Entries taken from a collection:
═══

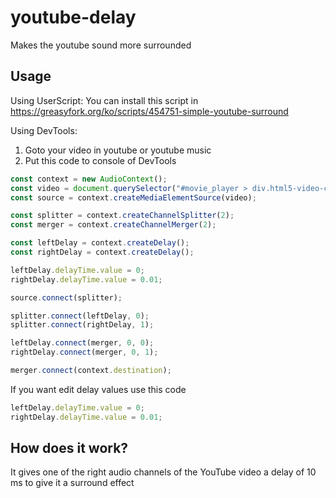 # youtube-delay

Makes the youtube sound more surrounded

## Usage

Using UserScript:
You can install this script in https://greasyfork.org/ko/scripts/454751-simple-youtube-surround

Using DevTools:

1. Goto your video in youtube or youtube music  
2. Put this code to console of DevTools

```javascript
const context = new AudioContext();
const video = document.querySelector("#movie_player > div.html5-video-container > video");
const source = context.createMediaElementSource(video);

const splitter = context.createChannelSplitter(2);
const merger = context.createChannelMerger(2);

const leftDelay = context.createDelay();
const rightDelay = context.createDelay();

leftDelay.delayTime.value = 0;
rightDelay.delayTime.value = 0.01;

source.connect(splitter);

splitter.connect(leftDelay, 0);
splitter.connect(rightDelay, 1);

leftDelay.connect(merger, 0, 0);
rightDelay.connect(merger, 0, 1);

merger.connect(context.destination);
```

If you want edit delay values use this code

```javascript
leftDelay.delayTime.value = 0;
rightDelay.delayTime.value = 0.01;
```

## How does it work?

It gives one of the right audio channels of the YouTube video a delay of 10 ms to give it a surround effect
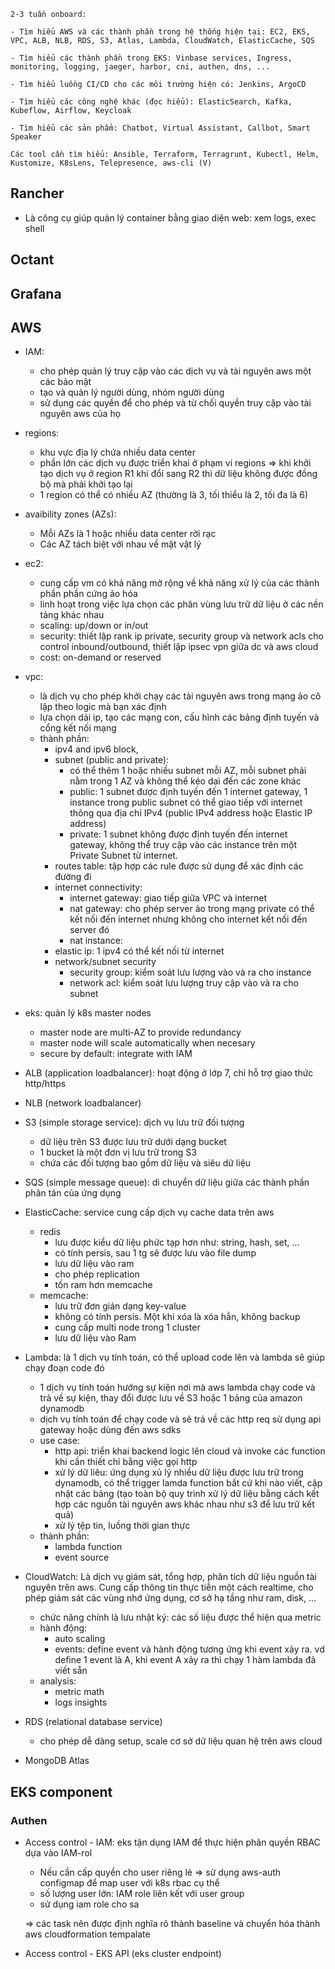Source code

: 
```
2-3 tuần onboard:

- Tìm hiểu AWS và các thành phần trong hệ thống hiện tại: EC2, EKS, VPC, ALB, NLB, RDS, S3, Atlas, Lambda, CloudWatch, ElasticCache, SQS

- Tìm hiểu các thành phần trong EKS: Vinbase services, Ingress, monitoring, logging, jaeger, harbor, cni, authen, dns, ...

- Tìm hiểu luồng CI/CD cho các môi trường hiện có: Jenkins, ArgoCD

- Tìm hiểu các công nghệ khác (đọc hiểu): ElasticSearch, Kafka, Kubeflow, Airflow, Keycloak

- Tìm hiểu các sản phẩm: Chatbot, Virtual Assistant, Callbot, Smart Speaker
```

```
Các tool cần tìm hiểu: Ansible, Terraform, Terragrunt, Kubectl, Helm, Kustomize, K8sLens, Telepresence, aws-cli (V)
```

## Rancher
- Là công cụ giúp quản lý container bằng giao diện web: xem logs, exec shell

## Octant

## Grafana

## AWS
- IAM: 
  - cho phép quản lý truy cập vào các dịch vụ và tài nguyên aws một các bảo mật
  - tạo và quản lý người dùng, nhóm người dùng
  - sử dụng các quyền để cho phép và từ chối quyền truy cập vào tài nguyên aws của họ

- regions:
  - khu vực địa lý chứa nhiều data center
  - phần lớn các dịch vụ được triển khai ở phạm vi regions => khi khởi tạo dịch vụ ở region R1 khi đổi sang R2 thì dữ liệu không được đồng bộ mà phải khởi tạo lại
  - 1 region có thể có nhiều AZ (thường là 3, tối thiểu là 2, tối đa là 6)

- avaibility zones (AZs):
  - Mỗi AZs là 1 hoặc nhiều data center rời rạc
  - Các AZ tách biệt với nhau về mặt vật lý

- ec2: 
  - cung cấp vm có khả năng mở rộng về khả năng xử lý của các thành phần phần cứng ảo hóa
  - linh hoạt trong việc lựa chọn các phân vùng lưu trữ dữ liệu ở các nền tảng khác nhau 
  - scaling: up/down or in/out
  - security: thiết lập rank ip private, security group và network acls cho control inbound/outbound, thiết lập ipsec vpn giữa dc và aws cloud
  - cost: on-demand or reserved

- vpc:
  - là dịch vụ cho phép khởi chạy các tài nguyên aws trong mạng ảo cô lập theo logic mà bạn xác định
  - lựa chọn dải ip, tạo các mạng con, cấu hình các bảng định tuyến và cổng kết nối mạng
  - thành phần: 
    - ipv4 and ipv6 block, 
    - subnet (public and private): 
      - có thể thêm 1 hoặc nhiều subnet mỗi AZ, mỗi subnet phải nằm trong 1 AZ và không thể kéo daì đến các zone khác
      - public: 1 subnet được định tuyến đến 1 internet gateway, 1 instance trong public subnet có thể giao tiếp với internet thông qua địa chỉ IPv4 (public IPv4 address hoặc Elastic IP address)
      - private: 1 subnet không được định tuyến đến internet gateway, không thể truy cập vào các instance trên một Private Subnet từ internet.
    - routes table: tập hợp các rule được sử dụng để xác định các đường đi
    - internet connectivity:
      - internet gateway: giao tiếp giữa VPC và internet
      - nat gateway: cho phép server ảo trong mạng private có thể kết nối đến internet nhưng không cho internet kết nối đến server đó 
      - nat instance: 
    - elastic ip: 1 ipv4 có thể kết nối từ internet
    - network/subnet security
      - security group: kiểm soát lưu lượng vào và ra cho instance
      - network acl: kiểm soát lưu lượng truy cập vào và ra cho subnet

- eks: quản lý k8s master nodes
  - master node are multi-AZ to provide redundancy
  - master node will scale automatically when necesary
  - secure by default: integrate with IAM 

- ALB (application loadbalancer): hoạt động ở lớp 7, chỉ hỗ trợ giao thức http/https
- NLB (network loadbalancer)
- S3 (simple storage service): dịch vụ lưu trữ đối tượng
  - dữ liệu trên S3 được lưu trữ dưới dạng bucket
  - 1 bucket là một đơn vị lưu trữ trong S3
  - chứa các đối tượng bao gồm dữ liệu và siêu dữ liệu
- SQS (simple message queue): di chuyển dữ liệu giữa các thành phần phân tán của ứng dụng 
- ElasticCache: service cung cấp dịch vụ cache data trên aws
  - redis
    - lưu được kiểu dữ liệu phức tạp hơn như: string, hash, set, ...
    - có tính persis, sau 1 tg sẽ được lưu vào file dump
    - lưu dữ liệu vào ram
    - cho phép replication
    - tốn ram hơn memcache
  - memcache:
    - lưu trữ đơn giản dạng key-value
    - không có tính persis. Một khi xóa là xóa hẳn, không backup
    - cung cấp multi node trong 1 cluster
    - lưu dữ liệu vào Ram

- Lambda: là 1 dịch vụ tính toán, có thể upload code lên và lambda sẽ giúp chạy đoạn code đó
  - 1 dịch vụ tính toán hướng sự kiện nơi mà aws lambda chạy code và trả về sự kiện, thay đổi được lưu về S3 hoặc 1 bảng của amazon dynamodb
  - dịch vụ tính toán để chạy code và sẽ trả về các http req sử dụng api gateway hoặc dùng đến aws sdks
  - use case:
    - http api: triển khai backend logic lên cloud và invoke các function khi cần thiết chỉ bằng việc gọi http 
    - xử lý dữ liêu: ứng dụng xủ lý nhiều dữ liệu được lưu trữ trong dynamodb, có thể trigger lamda function bất cứ khi nào viết, cập nhật các bảng (tạo toàn bộ quy trình xử lý dữ liệu bằng cách kết hợp các nguồn tài nguyên aws khác nhau như s3 để lưu trữ kết quả)
    - xử lý tệp tin, luồng thời gian thực
  - thành phần:
    - lambda function
    - event source
  
- CloudWatch: Là dịch vụ giám sát, tổng hợp, phân tích dữ liệu nguồn tài nguyên trên aws. Cung cấp thông tin thực tiễn một cách realtime, cho phép giám sát các vùng nhớ ứng dụng, cơ sở hạ tầng như ram, disk, ...
  - chức năng chính là lưu nhật ký: các số liệu được thể hiện qua metric
  - hành động:
    - auto scaling
    - events: define event và hành động tương ứng khi event xảy ra. vd define 1 event là A, khi event A xảy ra thì chạy 1 hàm lambda đã viết sẵn
  - analysis:
    - metric math
    - logs insights
- RDS (relational database service)
  - cho phép dễ dàng setup, scale cơ sở dữ liệu quan hệ trên aws cloud
- MongoDB Atlas

## EKS component

### Authen
- Access control - IAM: eks tận dụng IAM để thực hiện phân quyền RBAC dựa vào IAM-rol
  - Nếu cần cấp quyền cho user riêng lẻ => sử dụng aws-auth configmap để map user với k8s rbac cụ thể
  - số lượng user lớn: IAM role liên kết với user group
  - sử dụng iam role cho sa

  => các task nên được định nghĩa rõ thành baseline và chuyển hóa thành aws cloudformation tempalate

- Access control - EKS API (eks cluster endpoint)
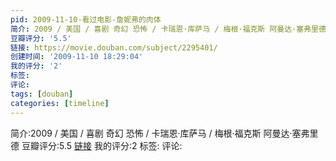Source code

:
 ```yaml
---
pid: 2009-11-10-看过电影-詹妮弗的肉体
简介: 2009 / 美国 / 喜剧 奇幻 恐怖 / 卡瑞恩·库萨马 / 梅根·福克斯 阿曼达·塞弗里德
豆瓣评分: '5.5'
链接: https://movie.douban.com/subject/2295401/
创建时间: '2009-11-10 18:29:04'
我的评分: '2'
标签:
评论:
tags: [douban]
categories: [timeline]
---
```

简介:2009 / 美国 / 喜剧 奇幻 恐怖 / 卡瑞恩·库萨马 / 梅根·福克斯 阿曼达·塞弗里德
豆瓣评分:5.5
[链接](https://movie.douban.com/subject/2295401/)
我的评分:2
标签:
评论:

═══

* **Exercise description**
From the records given above, copy all lines containing "liệu".

* **Your solution**
  - phần lớn các dịch vụ được triển khai ở phạm vi regions => khi khởi tạo dịch vụ ở region R1 khi đổi sang R2 thì dữ liệu không được đồng bộ mà phải khởi tạo lại
  - linh hoạt trong việc lựa chọn các phân vùng lưu trữ dữ liệu ở các nền tảng khác nhau 
  - dữ liệu trên S3 được lưu trữ dưới dạng bucket
  - chứa các đối tượng bao gồm dữ liệu và siêu dữ liệu
- SQS (simple message queue): di chuyển dữ liệu giữa các thành phần phân tán của ứng dụng 
    - lưu được kiểu dữ liệu phức tạp hơn như: string, hash, set, ...
    - lưu dữ liệu vào ram
    - lưu dữ liệu vào Ram
    - xử lý dữ liêu: ứng dụng xủ lý nhiều dữ liệu được lưu trữ trong dynamodb, có thể trigger lamda function bất cứ khi nào viết, cập nhật các bảng (tạo toàn bộ quy trình xử lý dữ liệu bằng cách kết hợp các nguồn tài nguyên aws khác nhau như s3 để lưu trữ kết quả)
- CloudWatch: Là dịch vụ giám sát, tổng hợp, phân tích dữ liệu nguồn tài nguyên trên aws. Cung cấp thông tin thực tiễn một cách realtime, cho phép giám sát các vùng nhớ ứng dụng, cơ sở hạ tầng như ram, disk, ...
  - chức năng chính là lưu nhật ký: các số liệu được thể hiện qua metric
  - cho phép dễ dàng setup, scale cơ sở dữ liệu quan hệ trên aws cloud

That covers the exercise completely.